[SERVER-68124] Primary replica member hangs during chunk migrating Created: 19/Jul/22  Updated: 11/Oct/22  Resolved: 11/Oct/22

Status: Closed
Project: Core Server
Component/s: None
Affects Version/s: 4.2.17
Fix Version/s: None

Type: Bug Priority: Major - P3
Reporter: Vladimir Beliakov Assignee: Chris Kelly
Resolution: Done Votes: 0
Labels: balancing
Remaining Estimate: Not Specified
Time Spent: Not Specified
Original Estimate: Not Specified
Environment:

Ubuntu 16.04
XSF
Kernel - 4.4.0-1128-aws #142-Ubuntu SMP Fri Apr 16 12:42:33 UTC 2021 x86_64 x86_64 x86_64 GNU/Linux
Disable Transparent Huge disabled
AWS m5.large (2cpu\8gb)
SSD GP3 450 Gb
monogo-org-server - 4.2.17


Attachments: Zip Archive diagnostic.data.zip     PNG File image-2022-09-09-05-44-22-482.png    
Operating System: ALL
Participants:

 Description   

We're using `sh.addTagRange` to set custom chunk ranges. And usually the ranges are fixed and the chunks are not moved between the shards. However, the other day we needed to change the ranges which made the balancer move chunks. Within 15-20 minutes afterwards the primary of some of the shards got unresponsive and the whole shard cluster hang.

diagnostic.data.zip of the hang primary is attached.

Also, I found this message in the logs

STORAGE  [FlowControlRefresher] Flow control is engaged and the sustainer point is not moving. Please check the health of all secondaries.

 

which led me to this issue. Might be related.



 Comments   
Comment by Chris Kelly [ 11/Oct/22 ]

We haven’t heard back from you for some time, so I’m going to close this ticket. If this is still an issue for you, please provide additional information and we will reopen the ticket.

Comment by Chris Kelly [ 27/Sep/22 ]

Hi Vladimir,

Just a reminder, in order to investigate this further we need additional information.
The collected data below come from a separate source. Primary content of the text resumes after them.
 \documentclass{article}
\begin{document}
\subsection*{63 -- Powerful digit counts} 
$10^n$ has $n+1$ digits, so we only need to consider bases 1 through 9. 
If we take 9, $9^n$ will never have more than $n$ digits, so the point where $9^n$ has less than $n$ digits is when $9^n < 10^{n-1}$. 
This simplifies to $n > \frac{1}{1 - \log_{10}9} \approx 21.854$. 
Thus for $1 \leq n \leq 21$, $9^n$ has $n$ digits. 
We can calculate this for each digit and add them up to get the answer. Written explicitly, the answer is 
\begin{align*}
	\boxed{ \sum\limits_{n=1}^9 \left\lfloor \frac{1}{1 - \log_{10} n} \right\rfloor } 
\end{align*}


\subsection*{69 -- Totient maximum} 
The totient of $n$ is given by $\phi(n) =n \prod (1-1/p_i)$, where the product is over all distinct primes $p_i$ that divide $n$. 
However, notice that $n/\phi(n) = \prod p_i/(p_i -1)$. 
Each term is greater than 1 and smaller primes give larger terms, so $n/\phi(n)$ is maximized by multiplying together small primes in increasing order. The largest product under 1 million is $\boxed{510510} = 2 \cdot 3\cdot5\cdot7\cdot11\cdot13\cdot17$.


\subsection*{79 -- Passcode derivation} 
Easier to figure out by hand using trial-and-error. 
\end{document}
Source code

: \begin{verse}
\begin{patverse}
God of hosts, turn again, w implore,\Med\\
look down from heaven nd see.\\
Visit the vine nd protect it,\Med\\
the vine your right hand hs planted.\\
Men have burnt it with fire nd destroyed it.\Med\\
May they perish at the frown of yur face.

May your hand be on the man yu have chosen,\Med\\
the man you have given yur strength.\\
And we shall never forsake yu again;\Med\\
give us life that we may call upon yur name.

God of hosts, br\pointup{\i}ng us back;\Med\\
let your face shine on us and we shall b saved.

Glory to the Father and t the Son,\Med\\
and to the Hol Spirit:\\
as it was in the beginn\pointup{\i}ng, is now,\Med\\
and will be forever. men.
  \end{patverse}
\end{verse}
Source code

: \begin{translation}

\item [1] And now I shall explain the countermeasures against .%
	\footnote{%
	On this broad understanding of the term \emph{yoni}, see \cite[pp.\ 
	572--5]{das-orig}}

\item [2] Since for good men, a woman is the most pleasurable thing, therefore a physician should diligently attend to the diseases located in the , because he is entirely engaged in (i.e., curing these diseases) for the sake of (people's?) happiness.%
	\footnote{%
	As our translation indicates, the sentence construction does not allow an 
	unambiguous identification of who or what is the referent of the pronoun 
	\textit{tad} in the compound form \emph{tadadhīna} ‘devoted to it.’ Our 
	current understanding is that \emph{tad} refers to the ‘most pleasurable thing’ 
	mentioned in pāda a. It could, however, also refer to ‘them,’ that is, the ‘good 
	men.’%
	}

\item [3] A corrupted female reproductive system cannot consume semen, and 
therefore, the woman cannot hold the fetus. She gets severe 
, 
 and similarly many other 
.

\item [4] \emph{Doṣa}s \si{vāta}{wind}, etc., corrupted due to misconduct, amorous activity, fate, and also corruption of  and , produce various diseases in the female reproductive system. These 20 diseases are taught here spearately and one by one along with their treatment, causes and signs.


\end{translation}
Specifically, we are missing:

  • A specific timeline of what is happening on your end (with timestamps)
  • The mongod logs associated with the event (if they still exist)

We are missing indicators that relate your submitted diagnostic data to SERVER-53738. Specifically, moving chunks doesn't appear to happen in your diagnostic data at all in the time range of your diagnostic data (2022-02-23T00:30:04.584Z to 2022-02-23T00:30:04.584Z).

If you have more data from the first incident, or the issue happens again, please submit the additional information so we can investigate further.

 

Regards,

Christopher

Comment by Chris Kelly [ 09/Sep/22 ]

Vladimir,

Thank you for your patience on this issue.

If you still have the mongod logs for this issue (or are still experiencing the problem), can you please submit them in conjunction with the diagnostic data for more context?

As for what I saw from your initial submission, I do not see the same indicators as are present in SERVER-53738. Specifically, there is no recorded activity moving chunks on the primary or secondary here. FTDC is lost on your primary node at 2022-02-23T12:11:05.000Z. 

At point A (2022-02-23T12:10:11.053Z) there is a jump in the amount of insert ops recorded, which correlates to high disk utilization. In the middle of this, a checkpoint begins and we start to see the amount of active and queued writers rise quickly over the next few seconds.

At point B (2022-02-23T12:10:40.291Z) we see a substantial number of application threads spent evicting (denoted by ss wt thread-yield application thread time evicting). This can occur when wt cache dirty fill ratio exceeds 20%, which is also observed.

 

I'm not immediately sure what to make of this and would be interested to get additional logs, and a more specific timeline of events on your side if at all possible. I'd be interested in knowing when you're changing your chunk ranges, whether chunk migration is even occurring, or if this is something unrelated doing this. In the ticket you linked, we see indicators of moveChunk being initiated but I do not see that on either your primary or secondary data.

 

Regards,

Christopher 

Comment by Vladimir Beliakov [ 20/Jul/22 ]

which led me to this issue. Might be related.

Sorry, forgot to add the link. Here it is.

Generated at Thu Feb 08 06:09:57 UTC 2024 using Jira 9.7.1#970001-sha1:2222b88b221c4928ef0de3161136cc90c8356a66.